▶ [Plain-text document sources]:

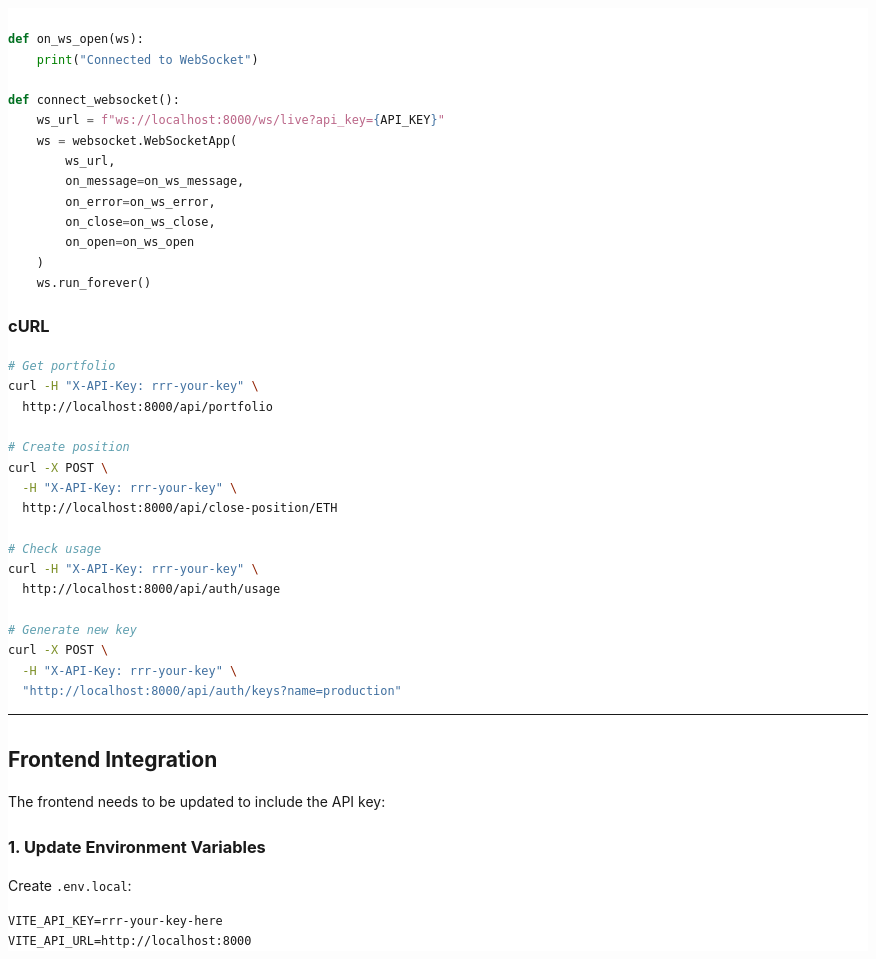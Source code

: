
 ```python

def on_ws_open(ws):
    print("Connected to WebSocket")

def connect_websocket():
    ws_url = f"ws://localhost:8000/ws/live?api_key={API_KEY}"
    ws = websocket.WebSocketApp(
        ws_url,
        on_message=on_ws_message,
        on_error=on_ws_error,
        on_close=on_ws_close,
        on_open=on_ws_open
    )
    ws.run_forever()
```

### cURL

```bash
# Get portfolio
curl -H "X-API-Key: rrr-your-key" \
  http://localhost:8000/api/portfolio

# Create position
curl -X POST \
  -H "X-API-Key: rrr-your-key" \
  http://localhost:8000/api/close-position/ETH

# Check usage
curl -H "X-API-Key: rrr-your-key" \
  http://localhost:8000/api/auth/usage

# Generate new key
curl -X POST \
  -H "X-API-Key: rrr-your-key" \
  "http://localhost:8000/api/auth/keys?name=production"
```

---

## Frontend Integration

The frontend needs to be updated to include the API key:

### 1. Update Environment Variables

Create `.env.local`:
```
VITE_API_KEY=rrr-your-key-here
VITE_API_URL=http://localhost:8000
```
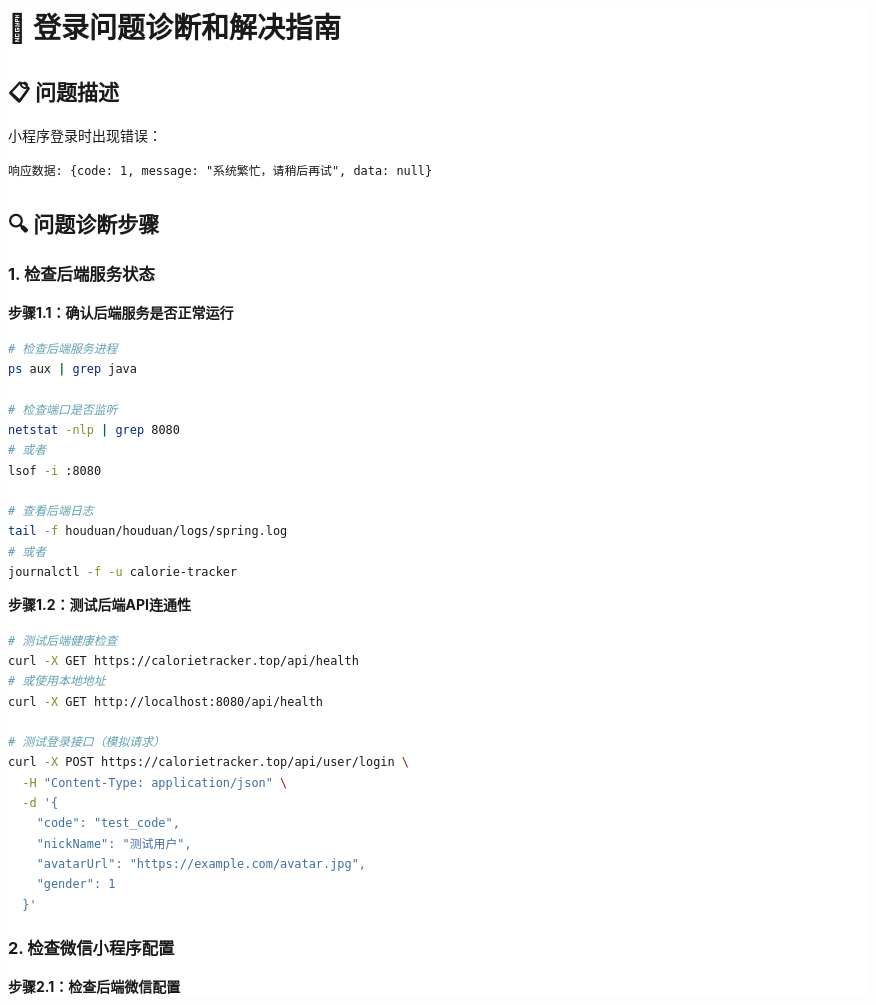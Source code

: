 # 🔧 登录问题诊断和解决指南

## 📋 问题描述

小程序登录时出现错误：
```
响应数据: {code: 1, message: "系统繁忙，请稍后再试", data: null}
```

## 🔍 问题诊断步骤

### 1. 检查后端服务状态

**步骤1.1：确认后端服务是否正常运行**
```bash
# 检查后端服务进程
ps aux | grep java

# 检查端口是否监听
netstat -nlp | grep 8080
# 或者
lsof -i :8080

# 查看后端日志
tail -f houduan/houduan/logs/spring.log
# 或者
journalctl -f -u calorie-tracker
```

**步骤1.2：测试后端API连通性**
```bash
# 测试后端健康检查
curl -X GET https://calorietracker.top/api/health
# 或使用本地地址
curl -X GET http://localhost:8080/api/health

# 测试登录接口（模拟请求）
curl -X POST https://calorietracker.top/api/user/login \
  -H "Content-Type: application/json" \
  -d '{
    "code": "test_code",
    "nickName": "测试用户",
    "avatarUrl": "https://example.com/avatar.jpg",
    "gender": 1
  }'
```

### 2. 检查微信小程序配置

**步骤2.1：检查后端微信配置**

▶ [Work instruction]: Using the records above, gather all lines where the string "position" is present.

▶ [Your response]:
# Create position
  http://localhost:8000/api/close-position/ETH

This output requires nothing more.